Tapi jangan sampai mandi malam hari, nggak baik itu.”
“Iya bu. Tadi Ibu naik apa?”
“Naik ojol. Yang murah.”
“Membawa rantang bisa Bu?”
“Ya bisa dong, cuma dua rantang.”
“Nanti pulangnya naik taksi saja, biar Retno yang
panggilkan.”
“Tidak usah. Cuma sendirian saja kok naik taksi. Biar Ibu
naik ojol lagi saja.”
“Benar kata Retno Bu, naik taksi saja. Biar Retno yang
panggilkan,” kata bu Siswanto yang sudah keluar lagi.
“Berapa Bu saya harus bayar?” lanjutnya.
“Saya belum tahu Bu, nanti kalau habis belanja baru
saya bisa bilang. Saya kan tidak pernah menerima pesanan untuk prasmanan.
“Ya sudah, ini dibawa dulu saja. Kalau sisa, nggak
usah dikembalikan. Kalau kurang harus bilang ya Bu.”
“Ini sangat banyak Bu.”
“Ya sudah, kan saya sudah bilang, kalau sisa biarkan
saja, tapi kalau kurang harus minta.”
“Kayaknya akan sisa banyak. Ya sudah bu, saya mau
pamit sekarang.”
“Retno, panggilkan taksi dulu untuk ibumu,” kata bu
Siswanto memaksa.
***
Ketika sampai di rumah, pak Kartomo sedang duduk
sambil merokok di teras.
“Assalamu’alaikum … Hiih, merokok lagi, bikin pengap,”
omel bu Kartomo sambil masuk ke dalam rumah.
Pak Kartomo membuang puntung rokoknya ke halaman,
kemudian mengikuti isterinya masuk, tanpa menjawab salamnya.
“Naik taksi segala, dari mana Bu? Oh ya, aku ingat.
Mengantarkan contoh pesanan bu Siswanto itu kan?”
Bu Kartomo tak menjawab.
“Pasti sudah dapat bayaran kan? Duitnya banyak dong.”
“Ya pasti lah, namanya orang pesan ya harus membayar.

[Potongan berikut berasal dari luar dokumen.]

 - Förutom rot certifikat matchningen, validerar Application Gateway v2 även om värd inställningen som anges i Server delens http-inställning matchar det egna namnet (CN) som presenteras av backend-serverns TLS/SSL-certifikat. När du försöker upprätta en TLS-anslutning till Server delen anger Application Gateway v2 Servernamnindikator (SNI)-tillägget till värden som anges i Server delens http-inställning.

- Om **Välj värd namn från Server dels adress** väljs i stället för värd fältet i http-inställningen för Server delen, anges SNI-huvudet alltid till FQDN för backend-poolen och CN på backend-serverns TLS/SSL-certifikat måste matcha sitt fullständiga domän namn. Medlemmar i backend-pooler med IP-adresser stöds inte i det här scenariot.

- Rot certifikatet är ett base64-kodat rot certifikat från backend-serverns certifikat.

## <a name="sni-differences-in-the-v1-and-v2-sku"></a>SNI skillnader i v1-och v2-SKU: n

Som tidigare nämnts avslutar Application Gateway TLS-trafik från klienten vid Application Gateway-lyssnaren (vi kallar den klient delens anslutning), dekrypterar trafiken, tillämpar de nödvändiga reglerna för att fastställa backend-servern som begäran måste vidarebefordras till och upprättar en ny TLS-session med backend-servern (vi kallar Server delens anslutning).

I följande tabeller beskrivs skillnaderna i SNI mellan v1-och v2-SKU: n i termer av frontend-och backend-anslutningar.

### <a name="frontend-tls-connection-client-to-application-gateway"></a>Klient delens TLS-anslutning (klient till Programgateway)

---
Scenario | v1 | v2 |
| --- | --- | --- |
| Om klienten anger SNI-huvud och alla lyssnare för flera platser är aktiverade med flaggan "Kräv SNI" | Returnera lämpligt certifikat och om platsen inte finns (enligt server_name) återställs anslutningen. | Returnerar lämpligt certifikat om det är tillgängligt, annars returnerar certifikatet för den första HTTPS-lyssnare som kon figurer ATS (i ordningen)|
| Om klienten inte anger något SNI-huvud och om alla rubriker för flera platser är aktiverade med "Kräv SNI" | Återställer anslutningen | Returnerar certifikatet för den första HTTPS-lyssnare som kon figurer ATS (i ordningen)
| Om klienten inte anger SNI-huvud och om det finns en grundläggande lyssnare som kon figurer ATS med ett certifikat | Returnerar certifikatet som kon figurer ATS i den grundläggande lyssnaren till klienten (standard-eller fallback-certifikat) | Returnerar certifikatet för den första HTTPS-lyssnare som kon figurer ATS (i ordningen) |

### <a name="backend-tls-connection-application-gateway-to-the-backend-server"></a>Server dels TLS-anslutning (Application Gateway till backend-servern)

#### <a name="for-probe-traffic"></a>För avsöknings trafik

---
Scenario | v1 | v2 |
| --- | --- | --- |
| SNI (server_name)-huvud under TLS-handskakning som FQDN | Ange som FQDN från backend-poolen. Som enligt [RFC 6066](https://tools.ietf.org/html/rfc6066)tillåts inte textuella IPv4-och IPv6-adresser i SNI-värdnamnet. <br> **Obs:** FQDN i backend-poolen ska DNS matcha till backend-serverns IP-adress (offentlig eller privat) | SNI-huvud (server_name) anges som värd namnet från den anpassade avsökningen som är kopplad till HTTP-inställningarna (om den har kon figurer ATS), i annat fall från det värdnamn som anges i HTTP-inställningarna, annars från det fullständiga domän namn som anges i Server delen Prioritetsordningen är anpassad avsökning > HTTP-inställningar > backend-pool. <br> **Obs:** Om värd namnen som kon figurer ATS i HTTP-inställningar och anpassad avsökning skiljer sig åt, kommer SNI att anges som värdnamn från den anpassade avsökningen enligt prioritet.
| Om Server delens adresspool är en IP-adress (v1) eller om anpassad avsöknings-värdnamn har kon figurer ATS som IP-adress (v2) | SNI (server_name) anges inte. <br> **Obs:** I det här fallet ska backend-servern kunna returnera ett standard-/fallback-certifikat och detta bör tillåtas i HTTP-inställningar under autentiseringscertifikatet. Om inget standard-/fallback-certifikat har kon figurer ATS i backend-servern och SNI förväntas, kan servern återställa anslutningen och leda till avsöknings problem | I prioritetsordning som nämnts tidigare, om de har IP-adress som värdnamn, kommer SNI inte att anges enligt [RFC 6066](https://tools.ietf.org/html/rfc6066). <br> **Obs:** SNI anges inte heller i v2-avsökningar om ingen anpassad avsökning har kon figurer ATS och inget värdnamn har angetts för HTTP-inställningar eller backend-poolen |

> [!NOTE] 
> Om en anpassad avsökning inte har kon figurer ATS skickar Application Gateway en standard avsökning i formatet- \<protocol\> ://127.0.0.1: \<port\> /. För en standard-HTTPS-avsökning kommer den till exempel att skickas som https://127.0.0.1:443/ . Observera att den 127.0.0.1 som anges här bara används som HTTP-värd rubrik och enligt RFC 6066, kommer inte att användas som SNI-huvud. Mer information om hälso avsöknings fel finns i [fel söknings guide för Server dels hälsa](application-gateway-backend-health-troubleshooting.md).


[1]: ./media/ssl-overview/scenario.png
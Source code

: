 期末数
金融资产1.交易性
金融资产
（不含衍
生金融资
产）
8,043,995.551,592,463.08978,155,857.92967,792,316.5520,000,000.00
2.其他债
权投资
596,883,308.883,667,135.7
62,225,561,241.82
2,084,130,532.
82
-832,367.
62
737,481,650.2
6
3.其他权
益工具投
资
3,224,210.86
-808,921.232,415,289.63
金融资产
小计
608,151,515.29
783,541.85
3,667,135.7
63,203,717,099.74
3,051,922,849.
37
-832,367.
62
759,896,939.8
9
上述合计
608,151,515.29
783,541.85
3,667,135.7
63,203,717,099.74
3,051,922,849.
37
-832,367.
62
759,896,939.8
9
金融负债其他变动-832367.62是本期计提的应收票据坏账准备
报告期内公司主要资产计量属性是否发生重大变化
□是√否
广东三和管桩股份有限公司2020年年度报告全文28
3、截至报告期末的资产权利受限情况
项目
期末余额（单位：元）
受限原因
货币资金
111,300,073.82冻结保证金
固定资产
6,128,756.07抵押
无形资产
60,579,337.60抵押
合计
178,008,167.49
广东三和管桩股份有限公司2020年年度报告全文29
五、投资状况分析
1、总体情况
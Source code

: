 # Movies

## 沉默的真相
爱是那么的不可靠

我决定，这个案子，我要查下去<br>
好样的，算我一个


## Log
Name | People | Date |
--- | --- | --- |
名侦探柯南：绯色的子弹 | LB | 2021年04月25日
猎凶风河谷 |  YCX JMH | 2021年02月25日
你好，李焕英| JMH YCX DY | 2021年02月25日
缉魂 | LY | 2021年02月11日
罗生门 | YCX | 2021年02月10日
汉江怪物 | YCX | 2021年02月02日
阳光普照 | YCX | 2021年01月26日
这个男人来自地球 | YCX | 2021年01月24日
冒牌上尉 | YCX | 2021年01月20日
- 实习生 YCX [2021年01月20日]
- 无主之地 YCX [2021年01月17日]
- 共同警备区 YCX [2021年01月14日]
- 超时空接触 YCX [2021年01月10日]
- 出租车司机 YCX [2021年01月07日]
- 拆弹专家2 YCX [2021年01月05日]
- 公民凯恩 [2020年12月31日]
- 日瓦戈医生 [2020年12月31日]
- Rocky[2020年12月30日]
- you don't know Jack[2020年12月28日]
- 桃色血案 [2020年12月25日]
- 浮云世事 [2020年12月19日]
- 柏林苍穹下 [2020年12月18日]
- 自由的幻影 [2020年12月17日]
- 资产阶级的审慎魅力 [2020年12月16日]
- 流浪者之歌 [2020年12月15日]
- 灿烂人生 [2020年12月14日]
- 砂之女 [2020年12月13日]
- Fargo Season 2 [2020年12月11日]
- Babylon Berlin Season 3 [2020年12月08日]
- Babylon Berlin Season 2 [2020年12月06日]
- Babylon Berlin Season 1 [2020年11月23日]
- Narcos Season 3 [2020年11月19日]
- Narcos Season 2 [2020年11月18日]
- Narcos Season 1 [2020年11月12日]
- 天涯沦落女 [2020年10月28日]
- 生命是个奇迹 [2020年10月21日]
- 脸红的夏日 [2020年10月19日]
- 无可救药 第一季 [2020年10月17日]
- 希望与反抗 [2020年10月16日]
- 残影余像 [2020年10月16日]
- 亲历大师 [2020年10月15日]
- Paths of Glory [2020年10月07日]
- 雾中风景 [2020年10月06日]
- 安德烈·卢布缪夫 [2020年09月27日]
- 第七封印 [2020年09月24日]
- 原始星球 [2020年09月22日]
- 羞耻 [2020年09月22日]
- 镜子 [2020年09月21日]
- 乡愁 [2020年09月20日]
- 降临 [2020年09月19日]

Tapi jangan harap kamu bisa mencurinya. Aku tidak akan meletakkan uangku
sembarangan.”
“Yah, suami sendiri dikatain pencuri.”
“Kalau mengambil tanpa bilang, terus diem-dieman,
namanya apa kalau tidak mencuri?”
“Habisnya … kalau minta juga tidak akan diberi.”
“Ya tidak. Minta untuk hal-hal yang tidak benar.”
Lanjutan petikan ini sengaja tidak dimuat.